It appears naive of Reed to even approach McIlroy, given that his lawyers served the Northern Irishman a court summons on Christmas Eve.
Reed’s gesture, to toss a tee in McIlroy’s direction after being snubbed by the world No 1, might be innocuous to some. Yet there may have been a more sinister side to Reed’s move, given the tee was embroidered with his LIV Team Aces logo.
McIlroy denies noticing a tee at all, but disrupting his preparation and reminding him of the biggest threat to the tour he represents would undoubtedly prove irksome.
But while Reed joked about the severity of his actions, labelling McIlroy “an immature little child,” his churlish response illustrates the difficulty in finding common ground between LIV and the PGA Tour.

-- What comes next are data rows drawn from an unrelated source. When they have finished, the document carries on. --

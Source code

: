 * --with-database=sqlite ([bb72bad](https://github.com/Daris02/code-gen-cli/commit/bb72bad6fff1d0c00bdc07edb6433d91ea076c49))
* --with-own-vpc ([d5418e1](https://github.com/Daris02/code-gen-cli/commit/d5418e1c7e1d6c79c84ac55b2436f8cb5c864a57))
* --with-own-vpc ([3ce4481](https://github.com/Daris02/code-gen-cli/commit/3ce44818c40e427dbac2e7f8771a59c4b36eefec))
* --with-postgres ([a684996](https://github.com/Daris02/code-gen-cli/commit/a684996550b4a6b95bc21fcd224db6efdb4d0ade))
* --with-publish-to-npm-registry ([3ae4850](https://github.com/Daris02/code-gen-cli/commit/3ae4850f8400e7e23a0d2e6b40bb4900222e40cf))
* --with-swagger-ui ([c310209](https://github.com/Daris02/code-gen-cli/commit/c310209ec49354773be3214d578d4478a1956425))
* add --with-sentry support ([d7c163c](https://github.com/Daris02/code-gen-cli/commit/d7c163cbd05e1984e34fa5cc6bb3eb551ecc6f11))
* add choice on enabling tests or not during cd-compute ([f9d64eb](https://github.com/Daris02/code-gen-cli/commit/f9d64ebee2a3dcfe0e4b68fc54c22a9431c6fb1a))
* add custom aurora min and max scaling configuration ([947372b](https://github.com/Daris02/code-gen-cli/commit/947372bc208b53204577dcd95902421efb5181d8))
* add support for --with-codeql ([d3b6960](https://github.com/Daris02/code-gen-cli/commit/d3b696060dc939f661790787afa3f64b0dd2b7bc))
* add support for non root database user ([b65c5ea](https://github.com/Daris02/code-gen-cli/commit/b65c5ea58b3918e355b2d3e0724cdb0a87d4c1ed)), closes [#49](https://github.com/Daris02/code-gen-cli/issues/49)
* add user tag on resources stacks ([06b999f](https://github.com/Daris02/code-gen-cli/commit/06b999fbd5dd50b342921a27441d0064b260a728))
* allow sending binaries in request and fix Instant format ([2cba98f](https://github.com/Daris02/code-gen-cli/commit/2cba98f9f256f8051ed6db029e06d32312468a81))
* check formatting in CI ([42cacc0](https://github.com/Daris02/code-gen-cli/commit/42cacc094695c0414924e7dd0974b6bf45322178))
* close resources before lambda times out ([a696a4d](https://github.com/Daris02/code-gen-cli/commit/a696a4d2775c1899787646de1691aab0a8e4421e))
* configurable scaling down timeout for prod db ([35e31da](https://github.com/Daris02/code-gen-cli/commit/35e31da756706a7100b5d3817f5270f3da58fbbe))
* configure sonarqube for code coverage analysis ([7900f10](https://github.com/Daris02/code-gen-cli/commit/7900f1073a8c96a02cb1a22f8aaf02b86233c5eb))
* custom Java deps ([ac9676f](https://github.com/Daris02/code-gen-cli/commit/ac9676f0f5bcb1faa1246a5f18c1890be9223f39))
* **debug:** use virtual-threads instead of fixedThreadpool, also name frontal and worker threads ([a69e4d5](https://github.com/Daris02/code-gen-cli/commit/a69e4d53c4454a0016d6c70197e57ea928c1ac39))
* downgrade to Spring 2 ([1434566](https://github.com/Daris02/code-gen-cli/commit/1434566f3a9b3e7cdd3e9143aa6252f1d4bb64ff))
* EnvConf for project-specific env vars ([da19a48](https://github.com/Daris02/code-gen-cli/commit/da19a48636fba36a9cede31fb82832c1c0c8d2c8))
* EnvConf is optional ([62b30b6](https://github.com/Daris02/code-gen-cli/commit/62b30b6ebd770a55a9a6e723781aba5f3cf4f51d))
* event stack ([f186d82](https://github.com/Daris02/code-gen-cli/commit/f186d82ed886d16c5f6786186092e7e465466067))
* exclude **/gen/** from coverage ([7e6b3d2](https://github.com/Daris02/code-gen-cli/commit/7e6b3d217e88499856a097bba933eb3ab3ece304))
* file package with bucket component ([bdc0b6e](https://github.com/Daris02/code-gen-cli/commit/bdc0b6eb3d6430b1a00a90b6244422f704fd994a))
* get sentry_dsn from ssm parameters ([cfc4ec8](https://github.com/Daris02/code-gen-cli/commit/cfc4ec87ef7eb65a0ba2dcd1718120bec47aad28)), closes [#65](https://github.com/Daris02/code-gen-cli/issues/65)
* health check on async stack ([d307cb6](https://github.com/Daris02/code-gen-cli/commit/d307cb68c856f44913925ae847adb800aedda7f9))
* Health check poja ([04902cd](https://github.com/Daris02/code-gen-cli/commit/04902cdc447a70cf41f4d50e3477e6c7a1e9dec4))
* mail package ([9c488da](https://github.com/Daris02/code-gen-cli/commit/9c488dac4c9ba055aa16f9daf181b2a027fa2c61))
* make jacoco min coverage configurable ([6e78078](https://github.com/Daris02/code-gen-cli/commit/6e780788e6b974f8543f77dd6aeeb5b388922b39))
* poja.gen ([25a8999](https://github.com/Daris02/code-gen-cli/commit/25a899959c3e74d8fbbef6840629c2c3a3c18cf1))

Reed, who has a lifetime exemption to the Masters as a former champion, evidently fails to understand the severity of the situation, which has both damaged the sport and inspired much-needed and belated change.
The Dubai Desert Classic, as a DP World Tour event, offers LIV Golf players, who are banished from the PGA Tour, a temporary opportunity to harvest Official World Golf Rankings points. Reed and co. are not silly and know these points are more precious than ever given the expected neutrality of the sport’s major tournaments in this bitter civil war. Perform well enough this week and LIV players can tread water a little longer in the rankings while the rebel tour pursues a way to legitimise their events with the OWGR.
So it will be fascinating to observe if any psychological edge spills over onto the Majlis course at the Emirates Golf Club.
As Reed chuckled to himself after retreating to his place on the range, McIlroy could be seen kneeling down fixated on his Trackman device during practice. That steely focus, separate from this pantomime story that finally provides intrigue to the casual fan away from Tiger Woods, could be crucial for his success on the course.
Jon Rahm, who might be McIlroy’s biggest threat this year, is attempting a rare PGA Tour hat-trick at Torrey Pines this week at the Farmers Insurance Open and could displace the Northern Irishman atop the world rankings.
The hope is this will be one of the few occasions players such as McIlroy and Rahm play on opposing corners of the planet. At least that appears to be the antidote to LIV after a series of secret meetings among PGA Tour players last year.
But away from that purer narrative, there is no sign of the acrimony from the inaugural LIV Golf season fading away.
This most antiquated of sports promises to be more absorbing than ever and is dangerously close to embracing a new fanbase.
Netflix is ready to add extra juice with the docuseries Full Swing debuting on 15 February.
And the notorious Greg Norman, despite pleas from Woods and McIlroy, remains an integral, yet divisive part of LIV Golf’s quest to seize control of the sport.
But beneath the suspensions, exemptions and lawsuits of this ugly chapter, shots will be traded on the course from Augusta all the way to Rome and the Ryder Cup.
Attempts from LIV players to remain eligible for golf’s biggest team event appear futile at this stage, but there are a lot of tournaments between now and Marco Simeone.
Rahm, friends with compatriot Sergio Garcia, the most prolific player in the Ryder Cup’s history, is keen for a compromise. Perhaps sensing the behemoth that is Team USA and how Europe could gain an edge with a truce.
The timeline for this messy saga should extend well beyond 2023, as despite legal proceedings between the DP World Tour and 13 LIV players, set for 6-10 February in London, the anti-trust case involving the PGA Tour is still 12 months away.
So while McIlroy may consider it to be “a storm in a teacup”, their brief, yet frosty interaction perfectly frames an unmissable year ahead.